Sneak Preview: What to Expect at the 2015 TAP New York Craft Beer and Food Festival

Hudson Valley-based breweries — both new and established — are the highlight of Hunter Mountain’s annual beer and food festival

It’s undoubtedly an exciting time to be a beer lover in New York. Any brewmaster will tell you that the local beer scene has grown at an astonishing pace in the last few years, as the state has sought to tie agriculture, economics, and brewing together more aggressively — and more successfully — than perhaps any other in the country. Case in point: In 2011, only about 50 breweries existed in the state; last year, the New York State Brewer’s Association (NYSBA) announced that number had more than tripled (154). When the NYSBA unveils this year’s update, don’t be surprised to see that number top 200 — and you’ll get to meet more than 100 of them at this year’s TAP New York Craft Beer & Food Festival at Hunter Mountain on April 25 and 26.

One of the best aspects about TAP New York is that the brewers themselves attend. No volunteers, no distributor reps: these are the very people deeply connected to (and knowledgeable about) the beer they’re handing you. And even if you aren’t a hardcore beer nerd, the opportunity to ask questions is a great bonus. (At least until you’ve had too many to ask them coherently).

But with more options awaiting you than you could possibly drink in a day (we’re talking over 350 craft brews) — and so many newcomers that you may have never heard of before — it helps to have a game plan. I’ll certainly be returning to a few favorites from last year.

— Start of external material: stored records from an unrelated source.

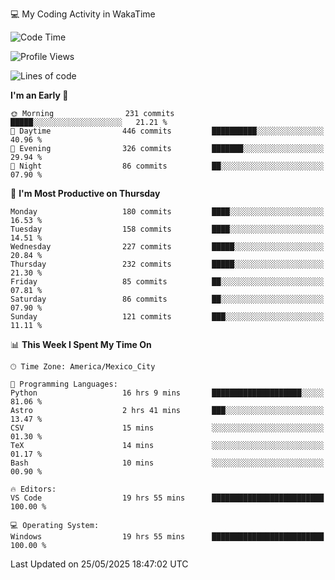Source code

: 💻 My Coding Activity in WakaTime
<!--START_SECTION:waka-->
![Code Time](http://img.shields.io/badge/Code%20Time-464%20hrs%2052%20mins-blue)

![Profile Views](http://img.shields.io/badge/Profile%20Views-0-blue)

![Lines of code](https://img.shields.io/badge/From%20Hello%20World%20I%27ve%20Written-2.2%20million%20lines%20of%20code-blue)

**I'm an Early 🐤** 

```text
🌞 Morning                231 commits         █████░░░░░░░░░░░░░░░░░░░░   21.21 % 
🌆 Daytime                446 commits         ██████████░░░░░░░░░░░░░░░   40.96 % 
🌃 Evening                326 commits         ███████░░░░░░░░░░░░░░░░░░   29.94 % 
🌙 Night                  86 commits          ██░░░░░░░░░░░░░░░░░░░░░░░   07.90 % 
```
📅 **I'm Most Productive on Thursday** 

```text
Monday                   180 commits         ████░░░░░░░░░░░░░░░░░░░░░   16.53 % 
Tuesday                  158 commits         ████░░░░░░░░░░░░░░░░░░░░░   14.51 % 
Wednesday                227 commits         █████░░░░░░░░░░░░░░░░░░░░   20.84 % 
Thursday                 232 commits         █████░░░░░░░░░░░░░░░░░░░░   21.30 % 
Friday                   85 commits          ██░░░░░░░░░░░░░░░░░░░░░░░   07.81 % 
Saturday                 86 commits          ██░░░░░░░░░░░░░░░░░░░░░░░   07.90 % 
Sunday                   121 commits         ███░░░░░░░░░░░░░░░░░░░░░░   11.11 % 
```


📊 **This Week I Spent My Time On** 

```text
🕑︎ Time Zone: America/Mexico_City

💬 Programming Languages: 
Python                   16 hrs 9 mins       ████████████████████░░░░░   81.06 % 
Astro                    2 hrs 41 mins       ███░░░░░░░░░░░░░░░░░░░░░░   13.47 % 
CSV                      15 mins             ░░░░░░░░░░░░░░░░░░░░░░░░░   01.30 % 
TeX                      14 mins             ░░░░░░░░░░░░░░░░░░░░░░░░░   01.17 % 
Bash                     10 mins             ░░░░░░░░░░░░░░░░░░░░░░░░░   00.90 % 

🔥 Editors: 
VS Code                  19 hrs 55 mins      █████████████████████████   100.00 % 

💻 Operating System: 
Windows                  19 hrs 55 mins      █████████████████████████   100.00 % 
```


 Last Updated on 25/05/2025 18:47:02 UTC
<!--END_SECTION:waka-->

Friends tell me that Community Beer Works out of Buffalo was a highlight, and one that would be a bit of haul to visit otherwise for most of us Valley folk. Peekskill Brewery remains one of the best anywhere in the state. And the guys from the Brewery at Bacchus in New Paltz (not to be confused with another standout, Bacchus Brewing, based in the Finger Lakes) may have brought their A-game harder than anyone with the sort of experimental wild ales many others won’t even touch.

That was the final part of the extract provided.